WORK TASK: In the output, include exactly the lines from the beginning of the records up to and including the one that contains "Połączone usługi w", and leave out the pictures.

[Stored data]
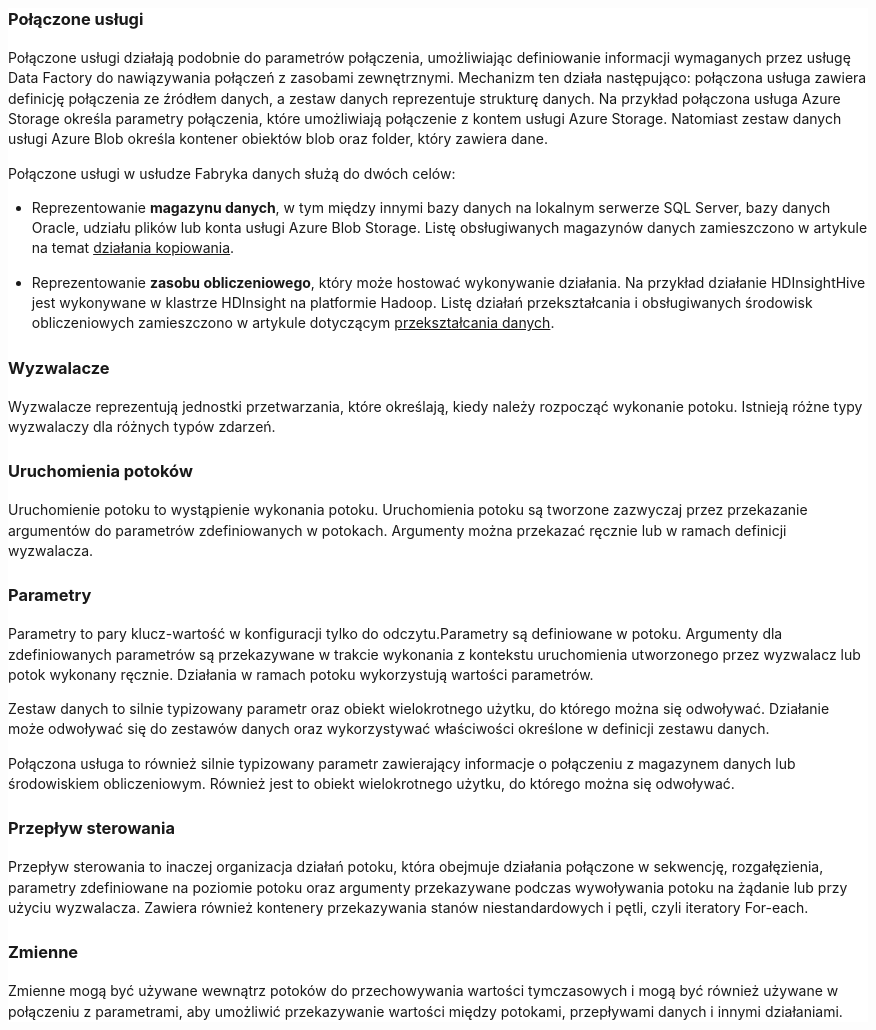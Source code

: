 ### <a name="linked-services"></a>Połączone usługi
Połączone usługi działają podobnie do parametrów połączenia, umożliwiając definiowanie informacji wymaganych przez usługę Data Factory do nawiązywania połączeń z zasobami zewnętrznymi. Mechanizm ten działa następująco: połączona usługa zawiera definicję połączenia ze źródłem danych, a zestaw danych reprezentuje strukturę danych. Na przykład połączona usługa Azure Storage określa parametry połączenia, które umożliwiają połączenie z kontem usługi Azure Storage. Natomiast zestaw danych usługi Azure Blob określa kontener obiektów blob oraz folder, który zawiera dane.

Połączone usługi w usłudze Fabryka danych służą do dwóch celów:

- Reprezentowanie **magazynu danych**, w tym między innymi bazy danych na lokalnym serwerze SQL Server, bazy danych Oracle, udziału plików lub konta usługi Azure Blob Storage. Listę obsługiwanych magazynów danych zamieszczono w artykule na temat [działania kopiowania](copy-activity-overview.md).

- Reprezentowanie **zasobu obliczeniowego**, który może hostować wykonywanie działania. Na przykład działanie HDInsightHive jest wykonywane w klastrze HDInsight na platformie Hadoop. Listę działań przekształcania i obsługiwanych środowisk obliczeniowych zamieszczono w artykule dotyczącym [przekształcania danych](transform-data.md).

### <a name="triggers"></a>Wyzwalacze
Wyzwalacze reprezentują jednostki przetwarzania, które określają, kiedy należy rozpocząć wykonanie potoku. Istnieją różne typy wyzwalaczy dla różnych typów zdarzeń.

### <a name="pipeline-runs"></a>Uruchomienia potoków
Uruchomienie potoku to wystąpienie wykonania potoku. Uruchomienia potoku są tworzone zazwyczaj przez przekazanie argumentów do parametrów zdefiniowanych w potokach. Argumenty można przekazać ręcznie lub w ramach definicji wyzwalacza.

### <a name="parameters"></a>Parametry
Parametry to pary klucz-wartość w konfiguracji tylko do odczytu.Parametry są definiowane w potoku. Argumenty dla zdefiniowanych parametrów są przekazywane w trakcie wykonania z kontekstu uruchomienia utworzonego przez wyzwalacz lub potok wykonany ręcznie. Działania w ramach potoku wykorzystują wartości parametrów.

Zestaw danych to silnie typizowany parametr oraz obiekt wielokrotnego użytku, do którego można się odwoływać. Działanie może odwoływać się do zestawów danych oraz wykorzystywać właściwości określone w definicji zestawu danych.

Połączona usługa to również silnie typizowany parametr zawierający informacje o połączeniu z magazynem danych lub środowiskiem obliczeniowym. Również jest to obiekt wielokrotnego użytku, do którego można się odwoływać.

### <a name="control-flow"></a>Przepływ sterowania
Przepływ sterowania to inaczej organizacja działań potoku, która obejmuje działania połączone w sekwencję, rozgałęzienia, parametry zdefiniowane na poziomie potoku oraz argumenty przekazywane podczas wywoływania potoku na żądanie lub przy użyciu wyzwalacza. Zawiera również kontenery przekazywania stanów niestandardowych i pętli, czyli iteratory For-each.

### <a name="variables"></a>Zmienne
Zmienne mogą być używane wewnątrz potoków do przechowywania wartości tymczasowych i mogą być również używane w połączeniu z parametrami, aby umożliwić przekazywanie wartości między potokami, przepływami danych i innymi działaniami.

TASK RESPONSE:
Source code

: ### <a name="linked-services"></a>Połączone usługi
Połączone usługi działają podobnie do parametrów połączenia, umożliwiając definiowanie informacji wymaganych przez usługę Data Factory do nawiązywania połączeń z zasobami zewnętrznymi. Mechanizm ten działa następująco: połączona usługa zawiera definicję połączenia ze źródłem danych, a zestaw danych reprezentuje strukturę danych. Na przykład połączona usługa Azure Storage określa parametry połączenia, które umożliwiają połączenie z kontem usługi Azure Storage. Natomiast zestaw danych usługi Azure Blob określa kontener obiektów blob oraz folder, który zawiera dane.

Połączone usługi w usłudze Fabryka danych służą do dwóch celów:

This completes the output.